Italy's interior minister Matteo Piantedosi has caused public outrage for his response to Sunday's shipwreck off the southern Italian coast which has claimed the lives of at least 64 people, including 14 children, amid fears that the death toll could rise to around 100.
"Desperation can never justify travel conditions that endanger the lives of one's children", Piantedosi told reporters after visiting the scene of the shipwreck near Steccato di Cutro.
Piantedosi, who has spearheaded Italy's recent crackdown on migration under far-right premier Giorgia Meloni, made the remarks following a meeting with authorities in the Crotone province of Calabria, where a wooden sailboat smashed onto rocks off the shore after carrying migrants on a perilous voyage from Turkey.
There were 81 survivors among the passengers on the overcrowded vessel - estimated at between 180 and 200 people who came mainly from Afghanistan, as well as Iran, Pakistan, Somalia and Syria - and the search continues to find those still missing.
Last week the Italian parliament passed into law a government decree establishing a code of conduct for migrant charity ships which are obliged to request access to a port after a rescue operation and sail to it "without delay", impeding NGOs from making multiple rescues along the way.
Parole indegne dette con una prosopopea insopportabile. https://t.co/kn9wxXjgXw
— Carlo Calenda (@CarloCalenda) February 27, 2023
Carlo Calenda, leader of the centrist Azione party, posted a video of Piantedosi's comments along with the caption: "Unworthy words spoken with an unbearable pomposity."

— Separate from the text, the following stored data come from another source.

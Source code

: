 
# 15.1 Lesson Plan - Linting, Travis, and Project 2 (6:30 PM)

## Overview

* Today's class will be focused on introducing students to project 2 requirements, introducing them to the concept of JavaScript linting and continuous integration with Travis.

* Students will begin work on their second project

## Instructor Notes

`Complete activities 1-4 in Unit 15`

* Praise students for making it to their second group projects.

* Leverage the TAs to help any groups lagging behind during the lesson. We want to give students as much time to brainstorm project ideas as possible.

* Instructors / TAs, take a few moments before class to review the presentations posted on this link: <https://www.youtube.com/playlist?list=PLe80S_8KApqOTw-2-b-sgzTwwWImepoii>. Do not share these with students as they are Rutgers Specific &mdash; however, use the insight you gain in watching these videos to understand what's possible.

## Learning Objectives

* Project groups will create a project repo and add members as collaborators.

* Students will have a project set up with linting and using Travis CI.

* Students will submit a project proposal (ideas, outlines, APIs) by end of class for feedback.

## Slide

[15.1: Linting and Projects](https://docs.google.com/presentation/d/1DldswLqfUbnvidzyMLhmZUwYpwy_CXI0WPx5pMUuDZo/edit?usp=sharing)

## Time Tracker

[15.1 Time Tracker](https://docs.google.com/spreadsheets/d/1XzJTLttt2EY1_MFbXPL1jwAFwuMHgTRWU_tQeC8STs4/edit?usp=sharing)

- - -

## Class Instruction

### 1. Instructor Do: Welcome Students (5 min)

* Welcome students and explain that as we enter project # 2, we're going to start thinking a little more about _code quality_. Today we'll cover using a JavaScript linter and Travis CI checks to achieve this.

Elly Schlein, the newly-elected leader of the centre-left Partito Democratico (PD), said the government has the disaster on its "conscience" after "approving a decree that impedes sea rescues".
Piantedosi's remarks were slammed as "little more than a sad blame game, yet another slap in the face of the victims and survivors of this tragedy", by Marco Bertotto, director of programmes in Italy for Doctors Without Borders (MSF).
The interior minister hit back at accusations that he had implied the victims were to blame, describing such a suggestion as "shameful exploitation", and reiterated the government's position that people traffickers must be stopped.
"La disperazione non è una giustificazione per chi si mette in viaggio".
L'orrore nelle parole di #Piantedosi mentre la ricerca dei dispersi al largo di Crotone è ancora in corso. pic.twitter.com/eE3osdbj3N— Sea-Watch Italy (@SeaWatchItaly) February 27, 2023
In an interview with newspaper Corriere della Sera on Tuesday, Piantedosi denied he was "inhuman" and recalled that he travelled immediately to the scene of the shipwreck to express his "condolences for the victims and solidarity to the survivors on behalf of myself and the entire government."
He told the Corriere that there was "no delay" in rescue efforts in Cutro, insisting that "all possible efforts were made in absolutely prohibitive sea conditions", and underlined that there was "no link between the new rules and the possible increase in deaths at sea".
The minister also stressed that he would repeat in parliament the coalition's "clear political line that aims to combat the uncontrolled flows and the network of traffickers."